"We believe the credit crisis is far from over," Whitney wrote in a research report in late May as
Money Morning reported. "In fact, we believe what lies
ahead will be worse than what is behind us."
Investors barely had time to recover from the devastating failure of The Bear
Stearns Cos. Inc. (BSC), at the time the fifth largest Wall Street investment bank
before witnessing the plunging market capitalizations of twin mortgage giants
Fannie Mae (FNM) and Freddie Mac (FRE).
It seems Whitney’s call of a deepening banking crisis has indeed to come to
pass, but it’s still unclear how much further we have to go as national and
regional domestic banks alike struggle to keep afloat. Other analysts and
industry insiders have started to echo Whitney’s earlier prediction.
“We have seen a ‘too big, too important to fail’ instance,”
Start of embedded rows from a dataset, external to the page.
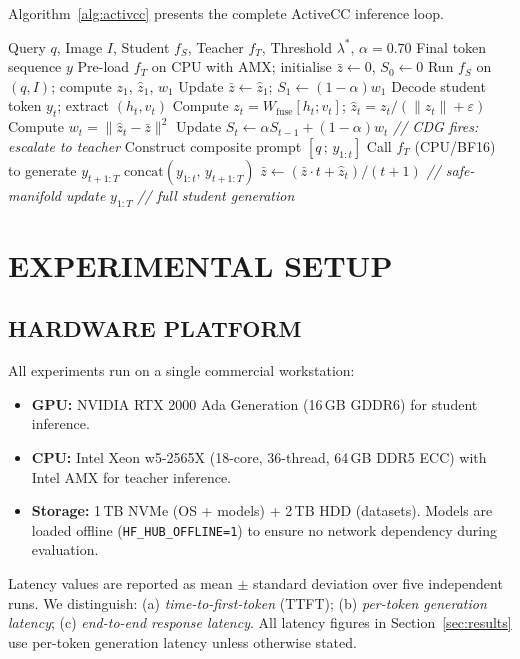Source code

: \documentclass{ieeetmlcn}
\begin{document}
Algorithm~\ref{alg:activcc} presents the complete ActiveCC inference
loop.

\begin{algorithm}
\caption{ActiveCC Runtime Inference}
\label{alg:activcc}
\begin{algorithmic}[1]
\REQUIRE Query $q$, Image $I$, Student $f_S$, Teacher $f_T$,
         Threshold $\lambda^*$, $\alpha=0.70$
\ENSURE Final token sequence $y$
\STATE Pre-load $f_T$ on CPU with AMX; initialise $\bar{z}\leftarrow 0$,
       $S_0\leftarrow 0$
\STATE Run $f_S$ on $(q,I)$; compute $z_1$, $\hat{z}_1$, $w_1$
\STATE Update $\bar{z}\leftarrow\hat{z}_1$; $S_1\leftarrow(1-\alpha)w_1$
  \STATE Decode student token $y_t$; extract $(h_t, v_t)$
  \STATE Compute $z_t = W_{\text{fuse}}[h_t;v_t]$;
         $\hat{z}_t = z_t/(\|z_t\|+\varepsilon)$
  \STATE Compute $w_t = \|\hat{z}_t - \bar{z}\|^2$
  \STATE Update $S_t \leftarrow \alpha S_{t-1} + (1-\alpha)w_t$
    \STATE \textit{// CDG fires: escalate to teacher}
    \STATE Construct composite prompt $[q\,;\,y_{1:t}]$
    \STATE Call $f_T$ (CPU/BF16) to generate $y_{t+1:T}$
    \RETURN $\mathrm{concat}(y_{1:t},\, y_{t+1:T})$
  \ELSE
    \STATE $\bar{z} \leftarrow (\bar{z}\cdot t + \hat{z}_t)/(t+1)$
           \quad\textit{// safe-manifold update}
  \ENDIF
\ENDFOR
\RETURN $y_{1:T}$ \quad\textit{// full student generation}
\end{algorithmic}
\end{algorithm}

\section{EXPERIMENTAL SETUP}

\subsection{HARDWARE PLATFORM}
All experiments run on a single commercial workstation:
\begin{itemize}
  \item \textbf{GPU:} NVIDIA RTX 2000 Ada Generation (16\,GB GDDR6) for student inference.
  \item \textbf{CPU:} Intel Xeon w5-2565X (18-core, 36-thread, 64\,GB DDR5 ECC) with
        Intel AMX for teacher inference.
  \item \textbf{Storage:} 1\,TB NVMe (OS + models) + 2\,TB HDD (datasets). Models are loaded offline (\texttt{HF\_HUB\_OFFLINE=1}) to ensure no network dependency during evaluation.
\end{itemize}
Latency values are reported as mean $\pm$ standard deviation over five
independent runs. We distinguish: (a) \emph{time-to-first-token} (TTFT);
(b) \emph{per-token generation latency}; (c) \emph{end-to-end response
latency}. All latency figures in Section~\ref{sec:results} use per-token
generation latency unless otherwise stated.
\end{document}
William Gross, the chief investment officer of PIMCO’s bond fund, told
The International Herald Tribune, referring to the
government bailout of Bear Stearns and the recent plan to save Fannie and
Freddie.
“The market wonders: which institution is too small to bail out? Where is the
dividing line? They seem to have picked on the regional banks as potential
candidates to be the ones too small to bail out,” Gross added.
Current analyst predictions say as many as 150 out of the 7,500
domestic U.S. banks could fail over the next year to 18 months,
IHT reported.
Customers are already clamoring to
withdraw money from regulated thrift IndyMac Bancorp. Inc. (IMB),
which was seized by federal regulators prior to the weekend. Meanwhile, Ohio’s
National City Corp. (NCC) is doing its best to keep from being the next failed
financial intuition as it works to dispel rumors of a run on its own deposits.
“It’s about to start getting real bad,” Christopher Whalen, managing director
at Institutional Risk Analytics, told IHT. The Federal
Deposit Insurance Corporation should just move on with the process and “close
not just one but a half dozen institutions at the same time.”